LA CULTURA Y LA ESTÉTICA, ÚLTIMOS REDUCTOS ANTE EL CONTROL DESPÓTICO
Una cosa es que la sociedad se vierta críticamente sobre los grandes temas de coyuntura o estructura y otra que desde el círculo del poder político se le aliene para manipular la opinión pública buscando adhesión y militancia.
El miércoles, mientras varios miembros del oficialismo se dejaban ver entre el público durante un evento deportivo, algunos aficionados desplegaron una pancarta con contenido político.

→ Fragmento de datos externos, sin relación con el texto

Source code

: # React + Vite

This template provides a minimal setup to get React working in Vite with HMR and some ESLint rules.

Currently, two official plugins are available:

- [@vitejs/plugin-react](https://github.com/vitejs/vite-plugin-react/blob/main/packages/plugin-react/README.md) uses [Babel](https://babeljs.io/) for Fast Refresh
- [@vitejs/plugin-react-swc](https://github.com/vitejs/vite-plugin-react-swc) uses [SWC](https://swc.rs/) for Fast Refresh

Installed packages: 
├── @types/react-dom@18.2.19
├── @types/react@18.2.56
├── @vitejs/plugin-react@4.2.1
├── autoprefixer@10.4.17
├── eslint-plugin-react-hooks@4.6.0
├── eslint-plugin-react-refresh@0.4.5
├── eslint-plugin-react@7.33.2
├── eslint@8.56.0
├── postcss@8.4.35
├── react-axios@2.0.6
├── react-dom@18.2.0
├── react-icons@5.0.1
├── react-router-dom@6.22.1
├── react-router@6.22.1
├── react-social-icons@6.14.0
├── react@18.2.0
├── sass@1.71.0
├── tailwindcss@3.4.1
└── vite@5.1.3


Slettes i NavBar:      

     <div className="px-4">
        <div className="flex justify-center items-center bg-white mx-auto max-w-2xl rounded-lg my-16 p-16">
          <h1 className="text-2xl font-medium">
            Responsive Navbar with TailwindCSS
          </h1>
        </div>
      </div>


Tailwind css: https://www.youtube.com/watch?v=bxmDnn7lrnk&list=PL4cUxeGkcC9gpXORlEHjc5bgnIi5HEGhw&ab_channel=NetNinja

Fue un montaje a propósito de la visibilidad de la ocasión, una de tantas ideas del márketing electoral que comenzaremos a ver gradualmente en la recta final de los comicios legislativos y municipales.
No fue una anécdota; tampoco es sólo un efecto de la efervescencia electoral en aumento. Uno de los propósitos de los partidos oficiales es inundar todos los órdenes de la vida nacional con la polarización y la narrativa maniqueísta de la que Bukele sacó tanto rédito hasta el momento.

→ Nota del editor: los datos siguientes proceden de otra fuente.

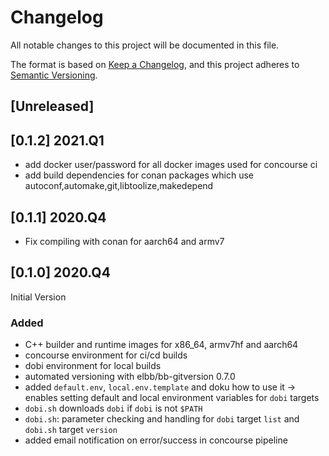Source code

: # Changelog

All notable changes to this project will be documented in this file.

The format is based on [Keep a Changelog](https://keepachangelog.com/en/1.0.0/),
and this project adheres to [Semantic Versioning](https://semver.org/spec/v2.0.0.html).

## [Unreleased]

## [0.1.2] 2021.Q1

- add docker user/password for all docker images used for concourse ci
- add build dependencies for conan packages which use autoconf,automake,git,libtoolize,makedepend

## [0.1.1] 2020.Q4

- Fix compiling with conan for aarch64 and armv7

## [0.1.0] 2020.Q4

Initial Version

### Added

-   C++ builder and runtime images for x86_64, armv7hf and aarch64
-   concourse environment for ci/cd builds
-   dobi environment for local builds
-   automated versioning with elbb/bb-gitversion 0.7.0
-   added `default.env`, `local.env.template` and doku how to use it -> enables setting default and local environment variables for `dobi` targets
-   `dobi.sh` downloads `dobi` if `dobi` is not `$PATH`
-   `dobi.sh`: parameter checking and handling for `dobi` target `list` and `dobi.sh` target `version`
-   added email notification on error/success in concourse pipeline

Una cosa es que la sociedad se vierta críticamente sobre los grandes temas de coyuntura o estructura y otra que desde el círculo del poder político se le aliene para manipular la opinión pública buscando adhesión y militancia. Un ejemplo de lo primero lo encontramos a fines de la década de los 60, cuando no hubo una sola parcela de la convivencia social y de las expresiones culturales en las sociedades estadounidense o francesa exenta de las reivindicaciones antibélicas o del discurso anti statu quo que caracterizó la época.

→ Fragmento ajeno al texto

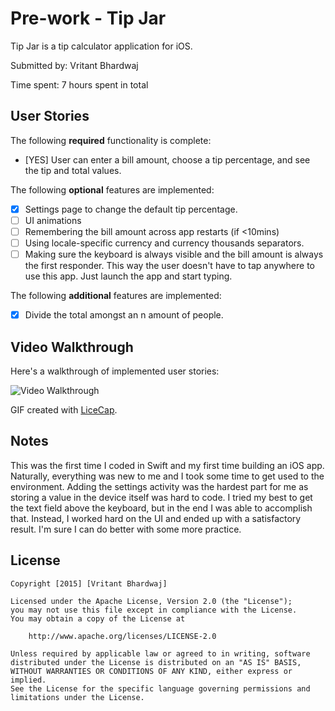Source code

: # Pre-work - Tip Jar

Tip Jar is a tip calculator application for iOS.

Submitted by: Vritant Bhardwaj

Time spent: 7 hours spent in total

## User Stories

The following **required** functionality is complete:
* [YES] User can enter a bill amount, choose a tip percentage, and see the tip and total values.

The following **optional** features are implemented:
* [x] Settings page to change the default tip percentage.
* [ ] UI animations
* [ ] Remembering the bill amount across app restarts (if <10mins)
* [ ] Using locale-specific currency and currency thousands separators.
* [ ] Making sure the keyboard is always visible and the bill amount is always the first responder. This way the user doesn't have to tap anywhere to use this app. Just launch the app and start typing.

The following **additional** features are implemented:

- [x] Divide the total amongst an n amount of people.

## Video Walkthrough 

Here's a walkthrough of implemented user stories:

<img src = 'http://i.imgur.com/YDk0TqB.gif' title='Video Walkthrough' width='' alt='Video Walkthrough' />

GIF created with [LiceCap](http://www.cockos.com/licecap/).

## Notes

This was the first time I coded in Swift and my first time building an iOS app. Naturally, everything was new to me and I
took some time to get used to the environment. Adding the settings activity was the hardest part for me as storing a value
in the device itself was hard to code. I tried my best to get the text field above the keyboard, but in the end I was able 
to accomplish that. Instead, I worked hard on the UI and ended up with a satisfactory result. I'm sure I can do better with 
some more practice.
## License

    Copyright [2015] [Vritant Bhardwaj]

    Licensed under the Apache License, Version 2.0 (the "License");
    you may not use this file except in compliance with the License.
    You may obtain a copy of the License at

        http://www.apache.org/licenses/LICENSE-2.0

    Unless required by applicable law or agreed to in writing, software
    distributed under the License is distributed on an "AS IS" BASIS,
    WITHOUT WARRANTIES OR CONDITIONS OF ANY KIND, either express or implied.
    See the License for the specific language governing permissions and
    limitations under the License.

Otra situación muy diferente es que se pretenda construir una nueva cultura, un nuevo equilibrio de usos y hábitos alrededor del discurso oficial. Eso, ensayado una y otra vez por los regímenes despóticos contemporáneos, comienza creando una nueva estética y concluye con la glorificación de las autoridades o del líder. Es un método insidioso de adormecer a la opinión pública que trastorna el normal decurso de la sociedad que reduce a la cultura a apenas un calculado trasfondo propagandista.
Las dictaduras militares en El Salvador intentaron con poco éxito incidir tan profundo en la cultura y psiquis nacionales; el caso más exitoso fue durante el conflicto con Honduras en 1969, que permitió al gobierno de Fidel Sánchez Hernández desarrollar un guión de exacerbado patriotismo, con ingredientes deportivos y ribetes castrenses. Pero la aspiración de máximo control social que persiguen todos los déspotas fue esquiva a las sucesivas administraciones pecenistas.
Si algo revelan los sondeos de opinión desde hace algunos meses es que el discurso oficial que embate contra las instituciones, contra la contraloría, que demoniza a los otros órganos del Estado y pretende llenar los espacios de debate con una militancia sorda alrededor de la figura del presidente de la República y del ensalzamiento de los cuerpos de seguridad, ha permeado profundo.
Lo que se ha instalado en la agenda nacional es una crispación, un incordio; alimentando el odio al propio país, a las conquistas de las fuerzas políticas que le han precedido en la administración del Estado, el oficialismo pretende corregir, editar y borrar desde los Acuerdos de Paz hasta las conquistas democráticas de generaciones anteriores, basándose en una estatura ética e intelectual impostadas. Aunque está lejos de dictar nuevos paradigmas culturales, ha ensayado con una estética abusiva que apenas respeta los símbolos patrios pero ya se metió con buena parte de la iconografía del Estado.
Así de pretenciosos pueden ser nuestros gobernantes, queriendo dictar no sólo dónde se discute sino lo que se discute, aunque sea la esfera más privada del ciudadano.